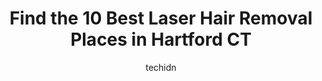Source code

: ---
layout: ampstory
image: https://i0.wp.com/www.depkes.org/wp-content/uploads/2023/06/laser-hair-removal-0-in-hartford-ct-1685789350.jpeg?resize=640,853
author: techidn
featured: false
description: Discover the impressive array of Laser Hair Removal options in Hartford CT, where you can find 10 of the largest Laser Hair Removal establishments in the area. From renowned classics to hidd
title: Find the 10 Best Laser Hair Removal Places in Hartford CT
cover:
   title: Find the 10 Best Laser Hair Removal Places in Hartford CT
   subtitle: Rickpate
   background: https://www.depkes.org/wp-content/uploads/2023/06/laser-hair-removal-0-in-hartford-ct-1685789350.jpeg

pages: 
 - layout: thirds
   top: <h1>#1 European Wax Center</h1>
   bottom: "<p>India was amazing!!! She was quick. I couldnt believe how painless my wax was. She was also very sweet. I will definitely go back to her. My hair is thick and she got </p>"
   background: https://www.depkes.org/wp-content/uploads/2023/06/laser-hair-removal-1-in-hartford-ct-1685789350.jpeg
   backgroundblur: true
 - layout: thirds
   top: <h1>#2 Beauty Fix</h1>
   bottom: "<p>Anita is truly the best of the best. Always welcomes everyone in as a lifelong friend. She cares so much about her work. I cannot thank her enough for what shes done f</p>"
   background: https://www.depkes.org/wp-content/uploads/2023/06/laser-hair-removal-2-in-hartford-ct-1685789351.jpeg
   cta:
      link: https://www.depkes.org/blog/find-the-10-best-laser-hair-removal-places-in-hartford-ct/
      text: Find the 10 Best Laser Hair Removal Places in Hartford CT
 - layout: thirds
   top: <h1>#3 Greenwich Medical Spa at West Hartford</h1>
   bottom: "<p>65 Raymond Rd, West Hartford, CT 06107, United States</p>"
   background: https://www.depkes.org/wp-content/uploads/2023/06/laser-hair-removal-3-in-hartford-ct-1685789351.jpeg
   cta:
      link: https://www.depkes.org/blog/find-the-10-best-laser-hair-removal-places-in-hartford-ct/
      text: Find the 10 Best Laser Hair Removal Places in Hartford CT
 - layout: thirds
   top: <h1>#4 Touch of Glamour Medspa - Best Botox Injections - Dermal & Lip Fillers CT</h1>
   bottom: "<p>2790 Main St floor 2, Glastonbury, CT 06033, United States</p>"
   background: https://images.unsplash.com/photo-1557672172-298e090bd0f1?ixlib=rb-4.0.3&ixid=MnwxMjA3fDB8MHxwaG90by1wYWdlfHx8fGVufDB8fHx8&auto=format&fit=crop&w=640&h=853&q=80
   cta:
      link: https://www.depkes.org/blog/find-the-10-best-laser-hair-removal-places-in-hartford-ct/
      text: Find the 10 Best Laser Hair Removal Places in Hartford CT
 - layout: thirds
   top: <h1>#5 Greenwich Medical Spa at Glastonbury</h1>
   bottom: "<p>140 Glastonbury Blvd Suite 24, Glastonbury, CT 06033, United States</p>"
   background: https://images.unsplash.com/photo-1615749413727-825b59a857b5?ixlib=rb-4.0.3&ixid=MnwxMjA3fDB8MHxwaG90by1wYWdlfHx8fGVufDB8fHx8&auto=format&fit=crop&w=640&h=853&q=80
   cta:
      link: https://www.depkes.org/blog/find-the-10-best-laser-hair-removal-places-in-hartford-ct/
      text: Find the 10 Best Laser Hair Removal Places in Hartford CT
 - layout: thirds
   top: <h1>#6 Sugar Gen</h1>
   bottom: "<p>1100 New Britain Ave # 201, West Hartford, CT 06107, United States</p>"
   background: https://images.unsplash.com/photo-1618556658017-fd9c732d1360?ixlib=rb-4.0.3&ixid=MnwxMjA3fDB8MHxwaG90by1wYWdlfHx8fGVufDB8fHx8&auto=format&fit=crop&w=640&h=853&q=80
   cta:
      link: https://www.depkes.org/blog/find-the-10-best-laser-hair-removal-places-in-hartford-ct/
      text: Find the 10 Best Laser Hair Removal Places in Hartford CT
 - layout: thirds
   top: <h1>#7 Mias Medical Spa</h1>
   bottom: "<p>45 S Main St Suite 308, West Hartford, CT 06107, United States</p>"
   background: https://images.unsplash.com/photo-1549241520-425e3dfc01cb?ixlib=rb-4.0.3&ixid=MnwxMjA3fDB8MHxwaG90by1wYWdlfHx8fGVufDB8fHx8&auto=format&fit=crop&w=640&h=853&q=80
   cta:
      link: https://www.depkes.org/blog/find-the-10-best-laser-hair-removal-places-in-hartford-ct/
      text: Find the 10 Best Laser Hair Removal Places in Hartford CT
 - layout: thirds
   middle: Continue reading...
   background: https://images.unsplash.com/photo-1524169358666-79f22534bc6e?ixlib=rb-4.0.3&ixid=MnwxMjA3fDB8MHxwaG90by1wYWdlfHx8fGVufDB8fHx8&auto=format&fit=crop&w=640&h=853&q=80
   cta:
      link: https://www.depkes.org/blog/find-the-10-best-laser-hair-removal-places-in-hartford-ct/
      text: Find the 10 Best Laser Hair Removal Places in Hartford CT
      
---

*****

■ **Task to complete**
Reproduce the records above from their first line to the line bearing "featured: false", both ends included, leaving every picture out.

■ **Answer below**
Source code

: ---
layout: ampstory
image: https://i0.wp.com/www.depkes.org/wp-content/uploads/2023/06/laser-hair-removal-0-in-hartford-ct-1685789350.jpeg?resize=640,853
author: techidn
featured: false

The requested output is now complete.